### Excerpted records

:::::

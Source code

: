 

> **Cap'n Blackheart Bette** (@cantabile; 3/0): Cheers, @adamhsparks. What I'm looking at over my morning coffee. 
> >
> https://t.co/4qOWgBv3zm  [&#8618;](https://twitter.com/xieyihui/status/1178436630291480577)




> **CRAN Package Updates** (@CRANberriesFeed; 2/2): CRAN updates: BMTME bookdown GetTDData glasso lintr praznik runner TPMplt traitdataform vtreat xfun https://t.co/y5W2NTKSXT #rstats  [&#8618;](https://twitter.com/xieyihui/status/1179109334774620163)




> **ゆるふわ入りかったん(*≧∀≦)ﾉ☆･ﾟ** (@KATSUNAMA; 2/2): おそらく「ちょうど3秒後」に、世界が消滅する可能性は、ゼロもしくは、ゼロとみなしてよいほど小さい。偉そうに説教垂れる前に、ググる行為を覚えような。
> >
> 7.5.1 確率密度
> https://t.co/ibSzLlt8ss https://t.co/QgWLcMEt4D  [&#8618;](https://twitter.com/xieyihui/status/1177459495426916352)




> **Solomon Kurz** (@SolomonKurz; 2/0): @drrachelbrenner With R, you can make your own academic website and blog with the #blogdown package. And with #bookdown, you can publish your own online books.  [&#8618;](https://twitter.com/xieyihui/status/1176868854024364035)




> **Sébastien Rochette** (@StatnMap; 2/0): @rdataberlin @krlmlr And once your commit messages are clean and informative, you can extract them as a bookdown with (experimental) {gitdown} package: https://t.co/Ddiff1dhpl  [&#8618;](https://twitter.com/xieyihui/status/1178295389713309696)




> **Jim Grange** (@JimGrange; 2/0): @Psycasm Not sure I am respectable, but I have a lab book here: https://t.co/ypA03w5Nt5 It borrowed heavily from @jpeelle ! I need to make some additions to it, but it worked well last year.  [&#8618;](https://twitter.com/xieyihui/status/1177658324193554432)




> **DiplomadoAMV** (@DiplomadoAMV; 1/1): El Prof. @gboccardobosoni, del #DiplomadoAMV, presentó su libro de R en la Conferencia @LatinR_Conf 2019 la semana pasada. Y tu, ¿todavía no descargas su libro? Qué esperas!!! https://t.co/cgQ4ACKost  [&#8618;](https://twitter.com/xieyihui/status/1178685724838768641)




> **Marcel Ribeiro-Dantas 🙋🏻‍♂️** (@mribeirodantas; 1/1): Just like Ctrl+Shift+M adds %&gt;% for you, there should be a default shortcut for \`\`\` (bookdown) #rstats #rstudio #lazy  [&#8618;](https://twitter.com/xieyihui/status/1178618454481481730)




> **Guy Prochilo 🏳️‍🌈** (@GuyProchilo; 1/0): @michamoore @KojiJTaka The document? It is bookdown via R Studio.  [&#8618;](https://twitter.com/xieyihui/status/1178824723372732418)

:::::

### Problem statement
From the first line of the entries above to the line with "(@StatnMap; 2/0): @rdataberlin", please return every line exactly, keeping both ends.

### Response to the task
Source code

: 

> **Cap'n Blackheart Bette** (@cantabile; 3/0): Cheers, @adamhsparks. What I'm looking at over my morning coffee. 
> >
> https://t.co/4qOWgBv3zm  [&#8618;](https://twitter.com/xieyihui/status/1178436630291480577)




> **CRAN Package Updates** (@CRANberriesFeed; 2/2): CRAN updates: BMTME bookdown GetTDData glasso lintr praznik runner TPMplt traitdataform vtreat xfun https://t.co/y5W2NTKSXT #rstats  [&#8618;](https://twitter.com/xieyihui/status/1179109334774620163)




> **ゆるふわ入りかったん(*≧∀≦)ﾉ☆･ﾟ** (@KATSUNAMA; 2/2): おそらく「ちょうど3秒後」に、世界が消滅する可能性は、ゼロもしくは、ゼロとみなしてよいほど小さい。偉そうに説教垂れる前に、ググる行為を覚えような。
> >
> 7.5.1 確率密度
> https://t.co/ibSzLlt8ss https://t.co/QgWLcMEt4D  [&#8618;](https://twitter.com/xieyihui/status/1177459495426916352)




> **Solomon Kurz** (@SolomonKurz; 2/0): @drrachelbrenner With R, you can make your own academic website and blog with the #blogdown package. And with #bookdown, you can publish your own online books.  [&#8618;](https://twitter.com/xieyihui/status/1176868854024364035)




> **Sébastien Rochette** (@StatnMap; 2/0): @rdataberlin @krlmlr And once your commit messages are clean and informative, you can extract them as a bookdown with (experimental) {gitdown} package: https://t.co/Ddiff1dhpl  [&#8618;](https://twitter.com/xieyihui/status/1178295389713309696)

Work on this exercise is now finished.